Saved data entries

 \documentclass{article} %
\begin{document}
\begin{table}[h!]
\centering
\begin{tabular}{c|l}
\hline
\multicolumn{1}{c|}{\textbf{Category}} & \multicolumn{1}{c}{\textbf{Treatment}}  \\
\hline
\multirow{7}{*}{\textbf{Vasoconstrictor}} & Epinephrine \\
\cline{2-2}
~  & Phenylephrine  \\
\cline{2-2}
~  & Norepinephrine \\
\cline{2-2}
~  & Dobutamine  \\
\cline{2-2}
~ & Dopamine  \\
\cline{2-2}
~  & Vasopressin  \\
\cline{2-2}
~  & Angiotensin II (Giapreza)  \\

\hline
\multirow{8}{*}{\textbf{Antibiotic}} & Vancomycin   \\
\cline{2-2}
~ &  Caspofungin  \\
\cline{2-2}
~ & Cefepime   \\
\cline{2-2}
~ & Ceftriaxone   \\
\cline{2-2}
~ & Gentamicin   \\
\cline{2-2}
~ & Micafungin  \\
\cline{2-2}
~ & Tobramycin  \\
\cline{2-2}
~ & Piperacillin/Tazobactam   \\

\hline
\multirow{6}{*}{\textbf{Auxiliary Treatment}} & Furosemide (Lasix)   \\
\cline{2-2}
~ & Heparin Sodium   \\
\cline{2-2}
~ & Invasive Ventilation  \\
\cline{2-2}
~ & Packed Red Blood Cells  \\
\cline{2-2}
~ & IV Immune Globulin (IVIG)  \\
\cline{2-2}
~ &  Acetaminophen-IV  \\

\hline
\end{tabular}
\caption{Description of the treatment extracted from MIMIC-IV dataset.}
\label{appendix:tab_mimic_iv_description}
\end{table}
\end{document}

> _What you should do_:
Out of the entries, report each line that contains the word "textbf".

> _Exercise result_:
\multicolumn{1}{c|}{\textbf{Category}} & \multicolumn{1}{c}{\textbf{Treatment}}  \\
\multirow{7}{*}{\textbf{Vasoconstrictor}} & Epinephrine \\
\multirow{8}{*}{\textbf{Antibiotic}} & Vancomycin   \\
\multirow{6}{*}{\textbf{Auxiliary Treatment}} & Furosemide (Lasix)   \\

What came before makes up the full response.